» **WORK REQUIRED**
The pictures stay out. Please retype every line below exactly.

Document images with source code
════════════════

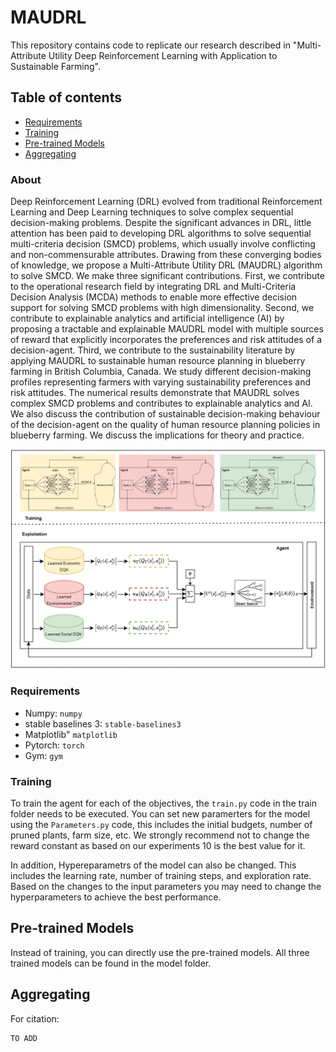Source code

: # MAUDRL
This repository contains code to replicate our research described in 
"Multi-Attribute Utility Deep Reinforcement Learning
with Application to Sustainable Farming". 
## Table of contents

  * [Requirements](#requirements)
  * [Training](#training)
  * [Pre-trained Models](#pre-trianed-models)
  * [Aggregating](#aggregating)

### About 
Deep Reinforcement Learning (DRL) evolved from traditional Reinforcement Learning and Deep
Learning techniques to solve complex sequential decision-making problems. Despite the significant advances
in DRL, little attention has been paid to developing DRL algorithms to solve sequential multi-criteria decision
(SMCD) problems, which usually involve conflicting and non-commensurable attributes. Drawing from these
converging bodies of knowledge, we propose a Multi-Attribute Utility DRL (MAUDRL) algorithm to solve
SMCD. We make three significant contributions. First, we contribute to the operational research field by
integrating DRL and Multi-Criteria Decision Analysis (MCDA) methods to enable more effective decision
support for solving SMCD problems with high dimensionality. Second, we contribute to explainable analytics
and artificial intelligence (AI) by proposing a tractable and explainable MAUDRL model with multiple
sources of reward that explicitly incorporates the preferences and risk attitudes of a decision-agent. Third,
we contribute to the sustainability literature by applying MAUDRL to sustainable human resource planning
in blueberry farming in British Columbia, Canada. We study different decision-making profiles representing
farmers with varying sustainability preferences and risk attitudes. The numerical results demonstrate that
MAUDRL solves complex SMCD problems and contributes to explainable analytics and AI. We also discuss
the contribution of sustainable decision-making behaviour of the decision-agent on the quality of human
resource planning policies in blueberry farming. We discuss the implications for theory and practice.

![alt text](img/1.png)

### Requirements

* Numpy: `numpy` 
* stable baselines 3: `stable-baselines3` 
* Matplotlib" `matplotlib`
* Pytorch: `torch`
* Gym: `gym`

### Training
To train the agent for each of the objectives, the `train.py` code in the train folder needs to be executed.
You can set new paramerters for the model using the `Parameters.py` code, this includes the initial budgets, number of pruned plants, 
farm size, etc. We strongly recommend not to change the reward constant as based on our experiments 10 is the best value for it.

In addition, Hypereparametrs of the model can also be changed. This includes the learning rate, number of training steps, and exploration rate.
Based on the changes to the input parameters you may need to change the hyperparameters to achieve the best performance.


## Pre-trained Models
Instead of training, you can directly use the pre-trained models. All three trained models can be found in
the model folder.

## Aggregating


For citation:
```angular2html
TO ADD
```
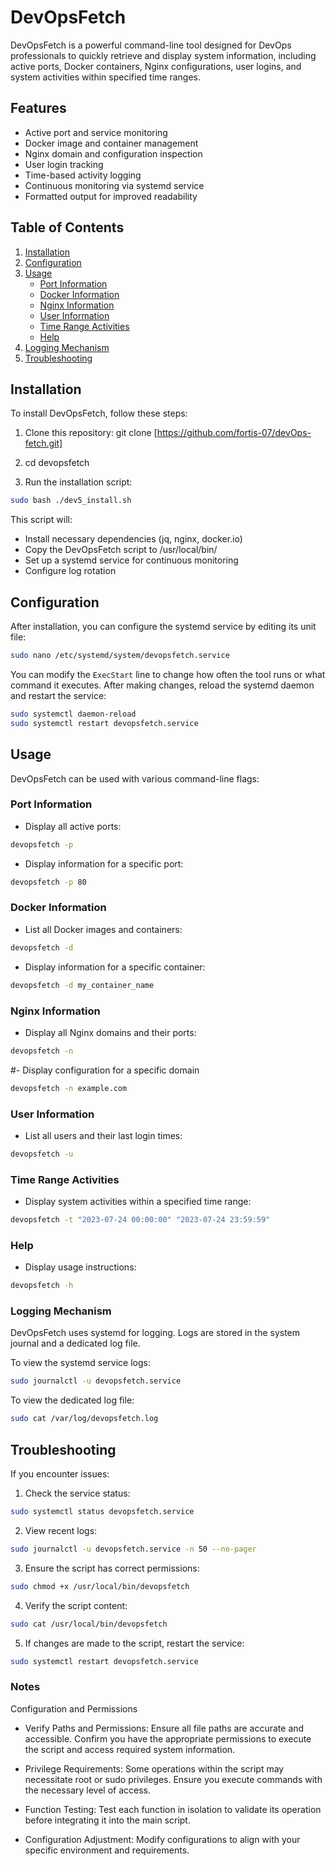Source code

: # DevOpsFetch

DevOpsFetch is a powerful command-line tool designed for DevOps professionals to quickly retrieve and display system information, including active ports, Docker containers, Nginx configurations, user logins, and system activities within specified time ranges.

## Features

- Active port and service monitoring
- Docker image and container management
- Nginx domain and configuration inspection
- User login tracking
- Time-based activity logging
- Continuous monitoring via systemd service
- Formatted output for improved readability

## Table of Contents
1. [Installation](#installation)
2. [Configuration](#configuration)
3. [Usage](#usage)
   - [Port Information](#port-information)
   - [Docker Information](#docker-information)
   - [Nginx Information](#nginx-information)
   - [User Information](#user-information)
   - [Time Range Activities](#time-range-activities)
   - [Help](#help)
4. [Logging Mechanism](#logging-mechanism)
5. [Troubleshooting](#troubleshooting)

## Installation

To install DevOpsFetch, follow these steps:

1. Clone this repository:
git clone  [https://github.com/fortis-07/devOps-fetch.git]

2. cd devopsfetch

3. Run the installation script:

```bash
sudo bash ./dev5_install.sh
```

This script will:
- Install necessary dependencies (jq, nginx, docker.io)
- Copy the DevOpsFetch script to /usr/local/bin/
- Set up a systemd service for continuous monitoring
- Configure log rotation

## Configuration

After installation, you can configure the systemd service by editing its unit file:
```bash
sudo nano /etc/systemd/system/devopsfetch.service
```

You can modify the `ExecStart` line to change how often the tool runs or what command it executes.
After making changes, reload the systemd daemon and restart the service:

```bash
sudo systemctl daemon-reload
sudo systemctl restart devopsfetch.service
```

## Usage

DevOpsFetch can be used with various command-line flags:

### Port Information
- Display all active ports:
```bash
devopsfetch -p
```
- Display information for a specific port:
```bash
devopsfetch -p 80
```
### Docker Information
- List all Docker images and containers:
```bash
devopsfetch -d
```
- Display information for a specific container:
  
```bash
devopsfetch -d my_container_name
```
### Nginx Information
- Display all Nginx domains and their ports:

```bash
devopsfetch -n
```

#- Display configuration for a specific domain
```bash
devopsfetch -n example.com
```
### User Information
- List all users and their last login times:

```bash
devopsfetch -u
```
### Time Range Activities
- Display system activities within a specified time range:
```bash
devopsfetch -t "2023-07-24 00:00:00" "2023-07-24 23:59:59"
```
### Help
- Display usage instructions:

```bash
devopsfetch -h
```
### Logging Mechanism

DevOpsFetch uses systemd for logging. Logs are stored in the system journal and a dedicated log file.

To view the systemd service logs:

```bash
sudo journalctl -u devopsfetch.service
```

To view the dedicated log file:
```bash
sudo cat /var/log/devopsfetch.log
```
## Troubleshooting

If you encounter issues:

1. Check the service status:

```bash
sudo systemctl status devopsfetch.service
```
2. View recent logs:

```bash
sudo journalctl -u devopsfetch.service -n 50 --no-pager
```
3. Ensure the script has correct permissions:
   
```bash
sudo chmod +x /usr/local/bin/devopsfetch
```
4. Verify the script content:

```bash
sudo cat /usr/local/bin/devopsfetch
```
5. If changes are made to the script, restart the service:
```bash
sudo systemctl restart devopsfetch.service
```

### Notes
Configuration and Permissions
* Verify Paths and Permissions: Ensure all file paths are accurate and accessible. Confirm you have the appropriate permissions to execute the script and access required system information.

* Privilege Requirements: Some operations within the script may necessitate root or sudo privileges. Ensure you execute commands with the necessary level of access.

* Function Testing: Test each function in isolation to validate its operation before integrating it into the main script.
 
* Configuration Adjustment: Modify configurations to align with your specific environment and requirements.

════════════════

» **RESPONSE TO THIS TASK**
Source code

: # MAUDRL
This repository contains code to replicate our research described in 
"Multi-Attribute Utility Deep Reinforcement Learning
with Application to Sustainable Farming". 
## Table of contents

  * [Requirements](#requirements)
  * [Training](#training)
  * [Pre-trained Models](#pre-trianed-models)
  * [Aggregating](#aggregating)

### About 
Deep Reinforcement Learning (DRL) evolved from traditional Reinforcement Learning and Deep
Learning techniques to solve complex sequential decision-making problems. Despite the significant advances
in DRL, little attention has been paid to developing DRL algorithms to solve sequential multi-criteria decision
(SMCD) problems, which usually involve conflicting and non-commensurable attributes. Drawing from these
converging bodies of knowledge, we propose a Multi-Attribute Utility DRL (MAUDRL) algorithm to solve
SMCD. We make three significant contributions. First, we contribute to the operational research field by
integrating DRL and Multi-Criteria Decision Analysis (MCDA) methods to enable more effective decision
support for solving SMCD problems with high dimensionality. Second, we contribute to explainable analytics
and artificial intelligence (AI) by proposing a tractable and explainable MAUDRL model with multiple
sources of reward that explicitly incorporates the preferences and risk attitudes of a decision-agent. Third,
we contribute to the sustainability literature by applying MAUDRL to sustainable human resource planning
in blueberry farming in British Columbia, Canada. We study different decision-making profiles representing
farmers with varying sustainability preferences and risk attitudes. The numerical results demonstrate that
MAUDRL solves complex SMCD problems and contributes to explainable analytics and AI. We also discuss
the contribution of sustainable decision-making behaviour of the decision-agent on the quality of human
resource planning policies in blueberry farming. We discuss the implications for theory and practice.

![alt text](img/1.png)

### Requirements

* Numpy: `numpy` 
* stable baselines 3: `stable-baselines3` 
* Matplotlib" `matplotlib`
* Pytorch: `torch`
* Gym: `gym`

### Training
To train the agent for each of the objectives, the `train.py` code in the train folder needs to be executed.
You can set new paramerters for the model using the `Parameters.py` code, this includes the initial budgets, number of pruned plants, 
farm size, etc. We strongly recommend not to change the reward constant as based on our experiments 10 is the best value for it.

In addition, Hypereparametrs of the model can also be changed. This includes the learning rate, number of training steps, and exploration rate.
Based on the changes to the input parameters you may need to change the hyperparameters to achieve the best performance.


## Pre-trained Models
Instead of training, you can directly use the pre-trained models. All three trained models can be found in
the model folder.

## Aggregating


For citation:
```angular2html
TO ADD
```
Source code

: # DevOpsFetch

DevOpsFetch is a powerful command-line tool designed for DevOps professionals to quickly retrieve and display system information, including active ports, Docker containers, Nginx configurations, user logins, and system activities within specified time ranges.

## Features

- Active port and service monitoring
- Docker image and container management
- Nginx domain and configuration inspection
- User login tracking
- Time-based activity logging
- Continuous monitoring via systemd service
- Formatted output for improved readability

## Table of Contents
1. [Installation](#installation)
2. [Configuration](#configuration)
3. [Usage](#usage)
   - [Port Information](#port-information)
   - [Docker Information](#docker-information)
   - [Nginx Information](#nginx-information)
   - [User Information](#user-information)
   - [Time Range Activities](#time-range-activities)
   - [Help](#help)
4. [Logging Mechanism](#logging-mechanism)
5. [Troubleshooting](#troubleshooting)

## Installation

To install DevOpsFetch, follow these steps:

1. Clone this repository:
git clone  [https://github.com/fortis-07/devOps-fetch.git]

2. cd devopsfetch

3. Run the installation script:

```bash
sudo bash ./dev5_install.sh
```

This script will:
- Install necessary dependencies (jq, nginx, docker.io)
- Copy the DevOpsFetch script to /usr/local/bin/
- Set up a systemd service for continuous monitoring
- Configure log rotation

## Configuration

After installation, you can configure the systemd service by editing its unit file:
```bash
sudo nano /etc/systemd/system/devopsfetch.service
```

You can modify the `ExecStart` line to change how often the tool runs or what command it executes.
After making changes, reload the systemd daemon and restart the service:

```bash
sudo systemctl daemon-reload
sudo systemctl restart devopsfetch.service
```

## Usage

DevOpsFetch can be used with various command-line flags:

### Port Information
- Display all active ports:
```bash
devopsfetch -p
```
- Display information for a specific port:
```bash
devopsfetch -p 80
```
### Docker Information
- List all Docker images and containers:
```bash
devopsfetch -d
```
- Display information for a specific container:
  
```bash
devopsfetch -d my_container_name
```
### Nginx Information
- Display all Nginx domains and their ports:

```bash
devopsfetch -n
```

#- Display configuration for a specific domain
```bash
devopsfetch -n example.com
```
### User Information
- List all users and their last login times:

```bash
devopsfetch -u
```
### Time Range Activities
- Display system activities within a specified time range:
```bash
devopsfetch -t "2023-07-24 00:00:00" "2023-07-24 23:59:59"
```
### Help
- Display usage instructions:

```bash
devopsfetch -h
```
### Logging Mechanism

DevOpsFetch uses systemd for logging. Logs are stored in the system journal and a dedicated log file.

To view the systemd service logs:

```bash
sudo journalctl -u devopsfetch.service
```

To view the dedicated log file:
```bash
sudo cat /var/log/devopsfetch.log
```
## Troubleshooting

If you encounter issues:

1. Check the service status:

```bash
sudo systemctl status devopsfetch.service
```
2. View recent logs:

```bash
sudo journalctl -u devopsfetch.service -n 50 --no-pager
```
3. Ensure the script has correct permissions:
   
```bash
sudo chmod +x /usr/local/bin/devopsfetch
```
4. Verify the script content:

```bash
sudo cat /usr/local/bin/devopsfetch
```
5. If changes are made to the script, restart the service:
```bash
sudo systemctl restart devopsfetch.service
```

### Notes
Configuration and Permissions
* Verify Paths and Permissions: Ensure all file paths are accurate and accessible. Confirm you have the appropriate permissions to execute the script and access required system information.

* Privilege Requirements: Some operations within the script may necessitate root or sudo privileges. Ensure you execute commands with the necessary level of access.

* Function Testing: Test each function in isolation to validate its operation before integrating it into the main script.
 
* Configuration Adjustment: Modify configurations to align with your specific environment and requirements.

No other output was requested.